Abstract

Can intercultural education and understanding be combined with and enhanced by intentional listening and listening as service to others? Compassionate listening is the intentional listening technique introduced to the 16 to 24 year old American student subjects of this study. Compassionate listening, as defined and developed by Gene Knudsen Hoffman, is listening focused on supporting the speaker irrespective of the listener's perspective. Leah Green, of the Compassionate Listening Project introduced this concept to the researcher/author of this paper. This study was inspired by Green's work using compassionate listening with American adults in Israel and Palestine to expose them to the many perspectives of that conflict while supporting the various speakers. The far reaching goal and lens for this study was preventing future intercultural conflict through a tolerant approach to intercultural education. The context of this study was a seven-week educational trip with 23 students and six adult leaders to Thailand, Sri Lanka, Burma/Myanmar, and South India from late January into early March 2005. The tsunami of 26 December 2004 had a profound effect on the planning, logistics, and experiences of all involved in this trip.

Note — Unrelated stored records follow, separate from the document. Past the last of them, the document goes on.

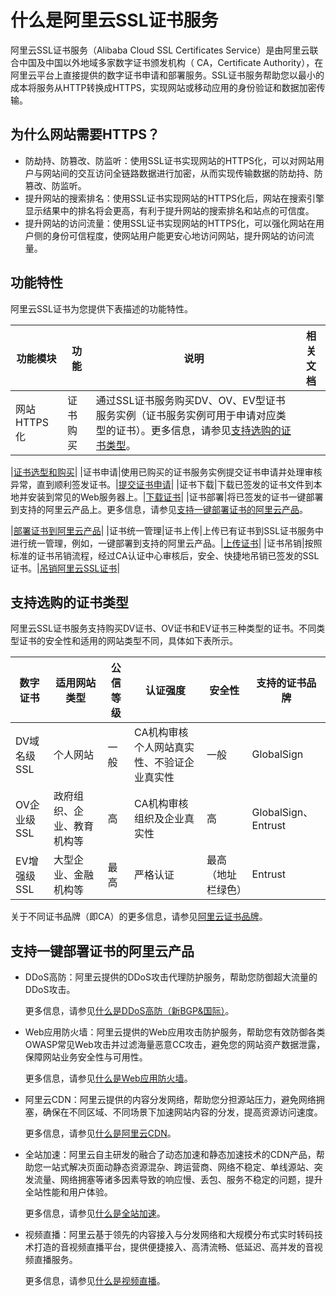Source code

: # 什么是阿里云SSL证书服务

阿里云SSL证书服务（Alibaba Cloud SSL Certificates Service）是由阿里云联合中国及中国以外地域多家数字证书颁发机构（ CA，Certificate Authority），在阿里云平台上直接提供的数字证书申请和部署服务。SSL证书服务帮助您以最小的成本将服务从HTTP转换成HTTPS，实现网站或移动应用的身份验证和数据加密传输。

## 为什么网站需要HTTPS？

-   防劫持、防篡改、防监听：使用SSL证书实现网站的HTTPS化，可以对网站用户与网站间的交互访问全链路数据进行加密，从而实现传输数据的防劫持、防篡改、防监听。
-   提升网站的搜索排名：使用SSL证书实现网站的HTTPS化后，网站在搜索引擎显示结果中的排名将会更高，有利于提升网站的搜索排名和站点的可信度。
-   提升网站的访问流量：使用SSL证书实现网站的HTTPS化，可以强化网站在用户侧的身份可信程度，使网站用户能更安心地访问网站，提升网站的访问流量。

## 功能特性

阿里云SSL证书为您提供下表描述的功能特性。

|功能模块|功能|说明|相关文档|
|----|--|--|----|
|网站HTTPS化|证书购买|通过SSL证书服务购买DV、OV、EV型证书服务实例（证书服务实例可用于申请对应类型的证书）。更多信息，请参见[支持选购的证书类型](#section_alp_t7y_yly)。

|[证书选型和购买](/intl.zh-CN/证书购买/证书选型和购买.md)|
|证书申请|使用已购买的证书服务实例提交证书申请并处理审核异常，直到顺利签发证书。|[提交证书申请](/intl.zh-CN/证书申请/提交证书申请.md)|
|证书下载|下载已签发的证书文件到本地并安装到常见的Web服务器上。|[下载证书](/intl.zh-CN/证书安装/下载证书.md)|
|证书部署|将已签发的证书一键部署到支持的阿里云产品上。更多信息，请参见[支持一键部署证书的阿里云产品](#section_i5v_dd4_g4f)。

|[部署证书到阿里云产品](/intl.zh-CN/证书安装/部署证书到阿里云产品.md)|
|证书统一管理|证书上传|上传已有证书到SSL证书服务中进行统一管理，例如，一键部署到支持的阿里云产品。|[上传证书](/intl.zh-CN/证书（第三方）上传/上传证书.md)|
|证书吊销|按照标准的证书吊销流程，经过CA认证中心审核后，安全、快捷地吊销已签发的SSL证书。|[吊销阿里云SSL证书](/intl.zh-CN/证书吊销与删除/吊销阿里云SSL证书.md)|

## 支持选购的证书类型

阿里云SSL证书服务支持购买DV证书、OV证书和EV证书三种类型的证书。不同类型证书的安全性和适用的网站类型不同，具体如下表所示。

|数字证书|适用网站类型|公信等级|认证强度|安全性|支持的证书品牌|
|----|------|----|----|---|-------|
|DV域名级SSL|个人网站|一般|CA机构审核个人网站真实性、不验证企业真实性|一般|GlobalSign|
|OV企业级SSL|政府组织、企业、教育机构等|高|CA机构审核组织及企业真实性|高|GlobalSign、Entrust|
|EV增强级SSL|大型企业、金融机构等|最高|严格认证|最高（地址栏绿色）|Entrust|

关于不同证书品牌（即CA）的更多信息，请参见[阿里云证书品牌](/intl.zh-CN/证书购买/证书选型和购买.mdsection_hfl_s09_ij2)。

## 支持一键部署证书的阿里云产品

-   DDoS高防：阿里云提供的DDoS攻击代理防护服务，帮助您防御超大流量的DDoS攻击。

    更多信息，请参见[什么是DDoS高防（新BGP&国际）](/intl.zh-CN/阿里云DDoS防护产品介绍/什么是DDoS高防（新BGP&国际）.md)。

-   Web应用防火墙：阿里云提供的Web应用攻击防护服务，帮助您有效防御各类OWASP常见Web攻击并过滤海量恶意CC攻击，避免您的网站资产数据泄露，保障网站业务安全性与可用性。

    更多信息，请参见[什么是Web应用防火墙](/intl.zh-CN/产品简介/什么是Web应用防火墙.md)。

-   阿里云CDN：阿里云提供的内容分发网络，帮助您分担源站压力，避免网络拥塞，确保在不同区域、不同场景下加速网站内容的分发，提高资源访问速度。

    更多信息，请参见[什么是阿里云CDN](/intl.zh-CN/产品简介/什么是阿里云CDN.md)。

-   全站加速：阿里云自主研发的融合了动态加速和静态加速技术的CDN产品，帮助您一站式解决页面动静态资源混杂、跨运营商、网络不稳定、单线源站、突发流量、网络拥塞等诸多因素导致的响应慢、丢包、服务不稳定的问题，提升全站性能和用户体验。

    更多信息，请参见[什么是全站加速]()。

-   视频直播：阿里云基于领先的内容接入与分发网络和大规模分布式实时转码技术打造的音视频直播平台，提供便捷接入、高清流畅、低延迟、高并发的音视频直播服务。

    更多信息，请参见[什么是视频直播](/intl.zh-CN/产品简介/什么是视频直播.md)。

This tragedy led to a division of the group into those who visited and served in tsunami affected areas and those who did not. Ninety-four percent of the responding students believed compassionate listening to be a useful and appropriate tool for intercultural understanding. The intensity of the experience for those students who visited tsunami affected areas corresponded with greater acceptance of the concept of compassionate listening. Though originally developed to aid conflict situations in need of a pre-dialogue tool, this study demonstrates that compassionate listening may be applied to many settings.